In this article let us uncover the BigQuery Data Transfer service, what is it, when to use it, what its limitations are and a sample terraform code to deploy one onto GCP.

What is BigQuery Data Transfer Service

According to Google, BigQuery Data Transfer Service is used to automate data movements from sources like Cloud Storage, AWS S3, Redshift etc onto BigQuery.

The list of supported data sources might change over time. Check out the document for up-to-date information.

When to use it?

You might wonder if GCP has many such tools for bringing data from other sources onto BigQuery, then what reasoning that the Data Transfer service have?

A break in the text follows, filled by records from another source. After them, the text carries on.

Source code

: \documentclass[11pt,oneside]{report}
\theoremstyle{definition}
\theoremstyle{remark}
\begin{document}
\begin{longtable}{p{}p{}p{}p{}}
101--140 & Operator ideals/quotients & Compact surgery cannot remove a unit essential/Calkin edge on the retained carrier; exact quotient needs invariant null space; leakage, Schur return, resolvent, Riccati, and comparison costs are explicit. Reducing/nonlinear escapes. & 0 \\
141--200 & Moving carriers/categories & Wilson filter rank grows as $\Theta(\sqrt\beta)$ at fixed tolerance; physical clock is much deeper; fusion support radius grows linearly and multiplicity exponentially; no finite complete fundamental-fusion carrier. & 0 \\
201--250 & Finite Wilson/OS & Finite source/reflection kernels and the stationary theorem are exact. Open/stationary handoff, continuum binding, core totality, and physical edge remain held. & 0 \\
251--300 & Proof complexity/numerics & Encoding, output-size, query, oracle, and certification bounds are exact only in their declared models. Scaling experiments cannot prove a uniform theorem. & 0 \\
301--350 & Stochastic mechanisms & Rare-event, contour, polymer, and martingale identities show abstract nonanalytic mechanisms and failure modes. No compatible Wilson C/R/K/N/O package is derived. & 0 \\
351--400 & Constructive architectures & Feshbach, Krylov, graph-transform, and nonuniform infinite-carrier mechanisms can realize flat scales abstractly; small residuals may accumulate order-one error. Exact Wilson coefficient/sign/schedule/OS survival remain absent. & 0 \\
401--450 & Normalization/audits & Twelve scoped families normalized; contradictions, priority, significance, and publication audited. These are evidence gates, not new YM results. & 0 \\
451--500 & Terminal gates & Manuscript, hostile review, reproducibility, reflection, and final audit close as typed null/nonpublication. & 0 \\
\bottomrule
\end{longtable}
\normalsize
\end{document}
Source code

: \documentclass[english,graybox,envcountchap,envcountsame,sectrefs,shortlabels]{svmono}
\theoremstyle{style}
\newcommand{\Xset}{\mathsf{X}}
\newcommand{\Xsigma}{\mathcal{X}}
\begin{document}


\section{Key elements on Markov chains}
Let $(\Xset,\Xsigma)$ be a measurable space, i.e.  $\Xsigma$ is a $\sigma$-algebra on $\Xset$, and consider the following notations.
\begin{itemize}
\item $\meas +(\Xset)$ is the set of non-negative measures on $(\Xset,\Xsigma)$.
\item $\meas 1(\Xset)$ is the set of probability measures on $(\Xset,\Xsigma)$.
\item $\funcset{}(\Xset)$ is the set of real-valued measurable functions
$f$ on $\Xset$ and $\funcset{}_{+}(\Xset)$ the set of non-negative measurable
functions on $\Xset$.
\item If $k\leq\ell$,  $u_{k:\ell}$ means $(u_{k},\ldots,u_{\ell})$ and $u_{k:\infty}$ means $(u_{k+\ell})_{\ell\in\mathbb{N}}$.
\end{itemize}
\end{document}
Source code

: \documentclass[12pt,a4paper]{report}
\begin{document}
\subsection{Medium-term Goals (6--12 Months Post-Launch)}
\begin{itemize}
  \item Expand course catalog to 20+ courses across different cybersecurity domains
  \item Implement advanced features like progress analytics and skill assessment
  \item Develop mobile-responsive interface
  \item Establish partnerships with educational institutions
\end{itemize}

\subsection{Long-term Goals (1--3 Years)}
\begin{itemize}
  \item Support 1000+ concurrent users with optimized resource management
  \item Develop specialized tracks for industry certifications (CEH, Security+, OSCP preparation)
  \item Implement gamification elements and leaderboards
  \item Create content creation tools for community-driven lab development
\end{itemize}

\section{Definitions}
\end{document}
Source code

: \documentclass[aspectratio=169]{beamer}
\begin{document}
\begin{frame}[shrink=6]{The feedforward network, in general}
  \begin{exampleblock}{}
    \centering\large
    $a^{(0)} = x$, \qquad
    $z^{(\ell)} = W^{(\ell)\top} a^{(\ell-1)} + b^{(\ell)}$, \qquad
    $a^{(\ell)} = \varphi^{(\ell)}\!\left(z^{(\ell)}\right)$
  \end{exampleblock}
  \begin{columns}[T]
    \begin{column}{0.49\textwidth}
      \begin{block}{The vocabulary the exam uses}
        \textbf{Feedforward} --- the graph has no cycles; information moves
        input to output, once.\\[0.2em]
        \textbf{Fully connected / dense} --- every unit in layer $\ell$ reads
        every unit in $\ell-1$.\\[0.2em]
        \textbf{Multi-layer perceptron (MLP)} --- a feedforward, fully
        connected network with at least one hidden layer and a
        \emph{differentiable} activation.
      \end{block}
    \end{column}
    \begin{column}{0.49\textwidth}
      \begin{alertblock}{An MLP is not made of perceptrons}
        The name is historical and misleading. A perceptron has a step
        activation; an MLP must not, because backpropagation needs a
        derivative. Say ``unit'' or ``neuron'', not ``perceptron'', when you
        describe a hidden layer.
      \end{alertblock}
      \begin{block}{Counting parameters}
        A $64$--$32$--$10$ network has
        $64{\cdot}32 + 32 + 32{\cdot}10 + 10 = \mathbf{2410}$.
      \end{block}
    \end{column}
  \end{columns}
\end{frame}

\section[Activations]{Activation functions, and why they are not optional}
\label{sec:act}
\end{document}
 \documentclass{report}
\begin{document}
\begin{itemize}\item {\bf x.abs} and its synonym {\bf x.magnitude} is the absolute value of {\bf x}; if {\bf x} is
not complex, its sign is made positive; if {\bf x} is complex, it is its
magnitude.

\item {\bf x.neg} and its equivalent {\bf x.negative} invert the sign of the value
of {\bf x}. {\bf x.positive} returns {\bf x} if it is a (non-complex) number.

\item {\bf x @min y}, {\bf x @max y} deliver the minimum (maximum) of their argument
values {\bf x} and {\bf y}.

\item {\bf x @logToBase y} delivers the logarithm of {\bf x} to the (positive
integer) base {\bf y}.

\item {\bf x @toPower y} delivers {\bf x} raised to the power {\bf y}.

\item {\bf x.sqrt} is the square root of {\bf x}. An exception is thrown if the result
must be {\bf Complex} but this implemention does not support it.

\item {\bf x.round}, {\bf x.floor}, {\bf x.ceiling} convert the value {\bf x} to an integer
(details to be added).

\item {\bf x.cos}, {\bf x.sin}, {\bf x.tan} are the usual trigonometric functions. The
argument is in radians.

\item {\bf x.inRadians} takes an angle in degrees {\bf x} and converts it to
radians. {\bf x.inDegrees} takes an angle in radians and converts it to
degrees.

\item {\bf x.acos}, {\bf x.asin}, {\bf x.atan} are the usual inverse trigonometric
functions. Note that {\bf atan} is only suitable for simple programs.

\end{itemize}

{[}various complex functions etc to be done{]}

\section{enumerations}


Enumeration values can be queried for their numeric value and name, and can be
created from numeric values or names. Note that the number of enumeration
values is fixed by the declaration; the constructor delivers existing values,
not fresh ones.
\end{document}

From my understanding, the BigQuery Data Transfer service is best suited if you don’t want to do any data transformation, load the data as-is from the source to the BigQuery tables and are fine to run it on a scheduled basis. It is also a code-free option (Ahem! If you want to deploy it to production using any IaC tools like Terraform, then you need to have a code written for it).

Known Limitations

  1. You only have a handful of services to choose from. If the connector you are looking for is not on the list, then either you need to create a custom connector or choose other GCP services.
  2. As already mentioned, you cannot perform any data transformations to the source data (even column name change).
  3. You can only run it on a schedule or on-demand. You cannot configure it to run based on an event (like when a file is placed in the GCS bucket) or a trigger (a PubSub message). It can only be a time-based trigger.
  4. You can only use this service to bring data onto BigQuery. This doesn’t support moving data out of BigQuery.
  5. From the source files, you can only append or overwrite the BigQuery table. There is no option to upsert. If your source file might contain duplicate rows then we would end up with duplicate rows at the destination table.

Using BigQuery Data Transfer Service with GCP Console

Let us explore the BigQuery Data Transfer Service from the GCP Console. For us to start we need the below:

  1. A GCS bucket in which we would place the source files. The BQ Data Transfer service would be picking the files from this bucket.
  2. A target BigQuery table to which our BQ Data Transfer service would write to.

For the data, I downloaded the customers-1000.csv dataset and split the files into 10 CSV files each having 100 customers.

Let us create a “customers” table to hold the sample dataset.

We will also create the GCS Bucket needed.

Now let us create a new Data Transfer Service. Go to the BigQuery console, choose “Data Transfers” and click on “Create a Transfer”.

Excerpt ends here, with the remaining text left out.